Hace cien años se estrenó la película que conocimos en español como El hombre mosca (Safety Last!, 1923, dir. Fred C. Newmeyer y Sam Taylor). Se trata de un clásico del cine mudo, protagonizado por Harold Lloyd. Su secuencia más memorable ocurre en la fachada de un rascacielos, que el cómico intenta trepar hasta quedar suspendido por las agujas de un enorme reloj.
Desde el punto de vista técnico la maniobra fue arriesgada y notable. El actor trepó realmente por una fachada de altura igualmente real, aunque en cada piso le fue instalada una plataforma para atajarlo en eventuales caídas. Estas piezas quedan invisibles para el espectador, como es lógico, pero la altura y el lejano paisaje de la ciudad a los pies de la imagen, son reales. Item más: Lloyd había perdido parte de una mano y un par de dedos de la otra en un accidente con explosivos. Esto explica que siempre actuara con las manos enguantadas de blanco o, por mejor decir, con la mano incompleta y la prótesis enguantadas de blanco. O sea: la hazaña se completa por donde la mires.
El trabajo de don Harold es magistral por su doblez tragicómica y la capacidad del actor para valerse del cuerpo gesticulante y acrobático acompañado por la falta de voz, es decir de palabra verbal, si es que podemos hablar de palabra gestual. En esto, la actualidad del mimo en el cine mudo es llamativa. En efecto, recordamos con admiración a Lloyd y a otros colegas como Charlie Chaplin y Buster Keaton. Al revés, actores y actrices célebres de la época –salvo un cortometraje a cargo de Eleonora Duse– nos resultan ridículos. Hasta la divina Sarah Bernhardt se horrorizaba al verse en películas.
Lo ocurrente en el cine mudo es que se contrataba a histriones de un teatro cuyo lenguaje estaba basado en la corporeidad del bailarín y el canturreo de una voz recitante de especial calidad, dos cualidades que se esfuman al filmarse, por la velocidad de las tomas y la necesidad de exagerar con el gesto lo que falta de recitación. Orson Welles, al comentar la memorable Intolerancia de David Griffith, pionera del largometraje, comentaba que si bien el filme era una muestra del tecnificado siglo XX, sus actores eran del siglo XIX y resultaban inadecuados y anacrónicos.

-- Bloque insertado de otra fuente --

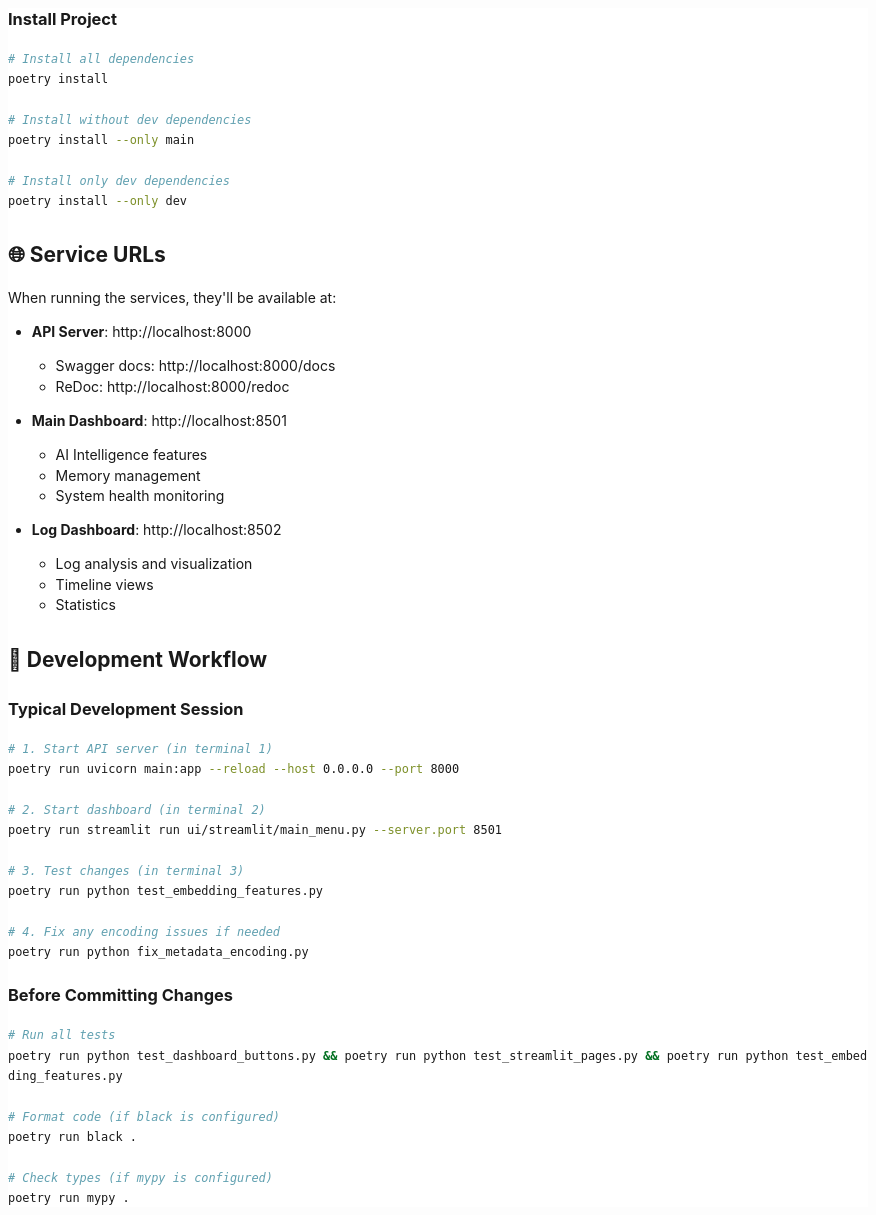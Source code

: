 ### Install Project
```bash
# Install all dependencies
poetry install

# Install without dev dependencies
poetry install --only main

# Install only dev dependencies
poetry install --only dev
```

## 🌐 Service URLs

When running the services, they'll be available at:

- **API Server**: http://localhost:8000
  - Swagger docs: http://localhost:8000/docs
  - ReDoc: http://localhost:8000/redoc

- **Main Dashboard**: http://localhost:8501
  - AI Intelligence features
  - Memory management
  - System health monitoring

- **Log Dashboard**: http://localhost:8502
  - Log analysis and visualization
  - Timeline views
  - Statistics

## 🔄 Development Workflow

### Typical Development Session
```bash
# 1. Start API server (in terminal 1)
poetry run uvicorn main:app --reload --host 0.0.0.0 --port 8000

# 2. Start dashboard (in terminal 2)
poetry run streamlit run ui/streamlit/main_menu.py --server.port 8501

# 3. Test changes (in terminal 3)
poetry run python test_embedding_features.py

# 4. Fix any encoding issues if needed
poetry run python fix_metadata_encoding.py
```

### Before Committing Changes
```bash
# Run all tests
poetry run python test_dashboard_buttons.py && poetry run python test_streamlit_pages.py && poetry run python test_embedding_features.py

# Format code (if black is configured)
poetry run black .

# Check types (if mypy is configured)
poetry run mypy .
```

Entonces llegó Greta Garbo de la mano de Mamoulian en El demonio y la carne, donde se advierte lo que puede hacer con la fotogenia una actriz privada de la voz. Le basta bajar de un coche, vestida de negro y con un ramo de azucenas blancas, para retratar a un personaje. Si al lector no le basta, que mire con atención la escena nocturna en que el rostro de Greta es iluminado por un mechero que le enciende un cigarrillo. Más el éxtasis que le sigue. Esta dualidad de actuaciones se mantiene en el cine sonoro desde sus comienzos. En El ángel azul de Sternberg se ve a Emil Jannings como un gran histrión teatral del Ochocientos, junto a Marlene Dietrich que se muestra como una actriz del cine en el vigésimo siglo.

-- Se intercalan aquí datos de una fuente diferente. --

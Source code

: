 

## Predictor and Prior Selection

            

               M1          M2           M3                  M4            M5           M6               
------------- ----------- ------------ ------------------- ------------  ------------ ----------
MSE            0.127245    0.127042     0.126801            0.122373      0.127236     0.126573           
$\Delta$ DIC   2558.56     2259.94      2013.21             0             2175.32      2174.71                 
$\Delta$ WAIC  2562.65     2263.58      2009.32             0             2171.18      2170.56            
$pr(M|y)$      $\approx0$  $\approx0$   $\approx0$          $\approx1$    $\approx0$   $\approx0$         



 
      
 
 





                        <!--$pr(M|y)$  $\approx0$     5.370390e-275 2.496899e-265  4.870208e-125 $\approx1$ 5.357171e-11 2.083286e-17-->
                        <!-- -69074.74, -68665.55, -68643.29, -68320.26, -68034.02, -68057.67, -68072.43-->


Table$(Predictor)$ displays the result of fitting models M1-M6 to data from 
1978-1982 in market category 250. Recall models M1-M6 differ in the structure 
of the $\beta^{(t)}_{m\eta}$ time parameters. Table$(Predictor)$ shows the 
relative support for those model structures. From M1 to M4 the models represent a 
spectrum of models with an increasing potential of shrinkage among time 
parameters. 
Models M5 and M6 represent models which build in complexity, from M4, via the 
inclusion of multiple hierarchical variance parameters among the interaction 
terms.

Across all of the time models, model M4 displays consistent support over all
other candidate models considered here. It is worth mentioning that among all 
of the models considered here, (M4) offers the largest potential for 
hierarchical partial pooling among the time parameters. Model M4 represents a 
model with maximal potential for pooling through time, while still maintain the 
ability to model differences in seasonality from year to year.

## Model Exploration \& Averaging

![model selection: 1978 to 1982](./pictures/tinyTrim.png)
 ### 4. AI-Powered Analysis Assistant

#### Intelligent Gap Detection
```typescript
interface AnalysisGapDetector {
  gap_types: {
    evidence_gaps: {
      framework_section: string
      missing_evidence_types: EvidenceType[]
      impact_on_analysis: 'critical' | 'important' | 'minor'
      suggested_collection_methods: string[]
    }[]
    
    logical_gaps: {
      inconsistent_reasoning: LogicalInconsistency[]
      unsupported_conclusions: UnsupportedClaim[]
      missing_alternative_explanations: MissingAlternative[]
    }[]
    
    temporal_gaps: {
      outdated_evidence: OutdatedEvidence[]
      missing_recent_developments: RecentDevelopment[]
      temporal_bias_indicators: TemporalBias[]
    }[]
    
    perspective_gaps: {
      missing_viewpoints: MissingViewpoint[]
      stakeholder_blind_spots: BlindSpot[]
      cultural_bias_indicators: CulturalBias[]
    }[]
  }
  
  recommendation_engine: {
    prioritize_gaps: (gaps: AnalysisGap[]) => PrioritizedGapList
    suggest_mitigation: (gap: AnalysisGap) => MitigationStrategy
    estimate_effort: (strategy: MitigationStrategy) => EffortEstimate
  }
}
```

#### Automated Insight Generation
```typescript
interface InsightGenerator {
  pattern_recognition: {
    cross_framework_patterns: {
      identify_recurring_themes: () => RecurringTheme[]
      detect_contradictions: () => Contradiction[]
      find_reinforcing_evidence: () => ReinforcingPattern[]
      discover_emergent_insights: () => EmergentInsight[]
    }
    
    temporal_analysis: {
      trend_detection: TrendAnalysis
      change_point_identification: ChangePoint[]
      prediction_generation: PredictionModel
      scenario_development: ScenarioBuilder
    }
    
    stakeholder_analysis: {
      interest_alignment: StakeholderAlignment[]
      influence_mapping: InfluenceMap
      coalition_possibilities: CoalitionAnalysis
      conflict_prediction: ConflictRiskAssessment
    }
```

Harold Lloyd no llegó al sonoro (Sus filmes hablados en los años 30, como ¡Ay, que me caigo! o La garra del Gato no tuvieron éxito). Le faltaba, justamente, cultura de la voz y la dicción. Pero, como había sido el peliculero mejor pagado de Hollywood, se dio la gran vida. Le seguimos agradeciendo que nos asegure la risa histérica que nos suscita su angustia cuando trata de pegarse como una mosca para salvar su vida de mamífero implume. Porque a la hora de los extremos, en el circo como en el resto de nuestras vidas, nada hay más serio que un payaso.